Clinique sociale du défaut de récits structurants
De fait, cliniquement, on observe chez certains adolescents une difficulté croissante à se dégager de l’imaginaire fourni par ces récits répétitifs. Il ne s’agit plus d’un imaginaire soutenu par un symbolique, mais d’un imaginaire saturé et collant, où l’identification devient adhésive à l’idéal de la toute satisfaction. Il n’y a plus de distance possible, et donc plus de sujet en travail.
En somme, ce que ces plateformes produisent, ce ne sont pas des récits culturels, mais des objets narratifs addictifs, conçus pour coller au spectateur plus que pour lui faire traverser un processus. Le récit devient un produit, le héros une variable, l’intrigue un algorithme.
Ce que l’on perd, c’est la fonction du récit comme lieu d’élaboration du sens, de comparaison des structures comme tremplin vers l’institution du monde. Ce que l’on gagne, c’est une masse de récits parallèles, personnalisés, consommables mais qui ne fondent rien, ne transmettent rien, et n’articulent plus rien, sauf la publicité !

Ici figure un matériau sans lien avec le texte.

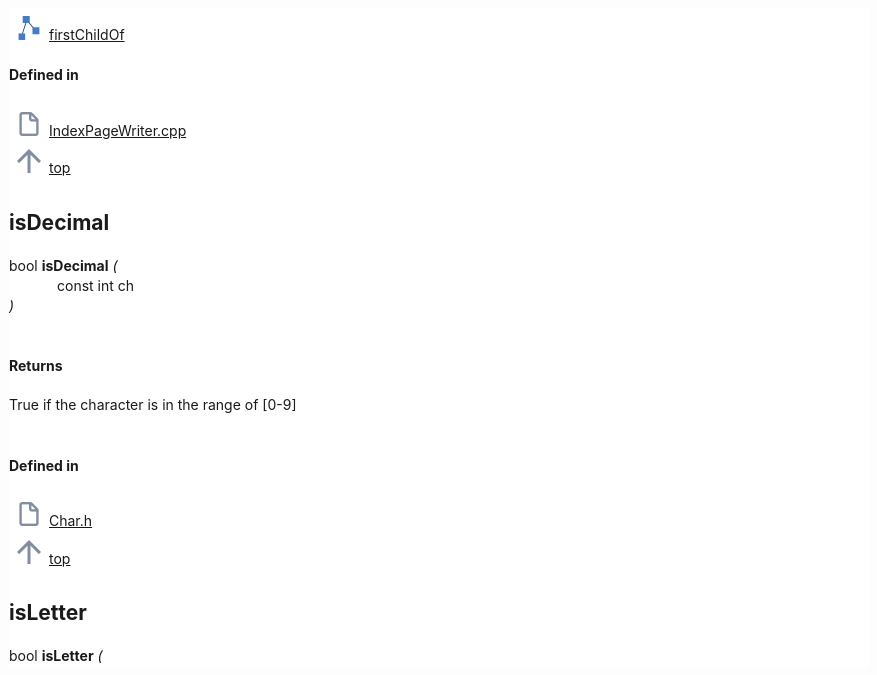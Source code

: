 <div class="paragraph">
<span class="paragraph"><img src="../images/class.svg"/><a href="a02111.md#firstchildof">firstChildOf</a>
</span>
</div>
<a id="defined-in"></a>
<h4>Defined in</h4>
<span class="icon-list-item"><a href="https://github.com/CharlesCarley/MdDox/blob/master/Source/MdDoxTree/IndexPageWriter.cpp#L150" class="icon-list-item"><img src="../images/file.svg" class="icon-list-item"/><span class="icon-list-item">IndexPageWriter.cpp</span>
</a>
</span>
<br/>
<span class="icon-list-item"><a href="#mddox" class="icon-list-item"><img src="../images/jumpToTop.svg" class="icon-list-item"/><span class="icon-list-item">top</span>
</a>
</span>
<br/>
<a id="isdecimal"></a>
<h2>isDecimal</h2>
<span class="inline-text">bool</span>
<span class="bold-text"><b>isDecimal</b></span>
<span class="italic-text"><i>(</i></span>
<div class="paragraph">
<span class="paragraph"><img src="../images/horSpace24px.svg"/><span class="inline-text">const int</span>
<span class="inline-text">ch</span>
</span>
</div>
<span class="italic-text"><i>)</i></span>
<br/>
<br/>
<a id="returns"></a>
<h4>Returns</h4>
<span class="inline-text">True if the character is in the range of [0-9]</span>
<br/>
<br/>
<a id="defined-in"></a>
<h4>Defined in</h4>
<span class="icon-list-item"><a href="https://github.com/CharlesCarley/MdDox/blob/master/Source/Utils/Char.h#L199" class="icon-list-item"><img src="../images/file.svg" class="icon-list-item"/><span class="icon-list-item">Char.h</span>
</a>
</span>
<br/>
<span class="icon-list-item"><a href="#mddox" class="icon-list-item"><img src="../images/jumpToTop.svg" class="icon-list-item"/><span class="icon-list-item">top</span>
</a>
</span>
<br/>
<a id="isletter"></a>
<h2>isLetter</h2>
<span class="inline-text">bool</span>
<span class="bold-text"><b>isLetter</b></span>
<span class="italic-text"><i>(</i></span>
<div class="paragraph">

Il ne s’agit pas de condamner ces entreprises, ni même de regretter un passé idéalisé. Il s’agit de prendre acte d’un changement de paradigme. Le récit ne se donne, le plus souvent, plus comme porteur de culture, mais comme vecteur d’attention. Or, si nous voulons encore parler de culture, il nous faut des récits qui fassent complexité, qui laissent place à une histoire incarnée, qui créent du lien culturel, un vide et un silence et non de simples produits destinés à remplir ce vide par une trouble jouissance immédiate. Encore une fois, toutes ces productions des plateformes ou des jeux vidéos, des tic Tok et autres Facebook ne collent pas complètement à cette description, heureusement. Mais toutes, cependant, sont étudiées prioritairement pour capter l’attention dans un profit financier et entrainer une répétition qui peut vite devenir destructrice de neurones, comme toute addiction. Elles sont de ce point de vue aux antipodes de ce qu’était la transmission par les mythes et récits.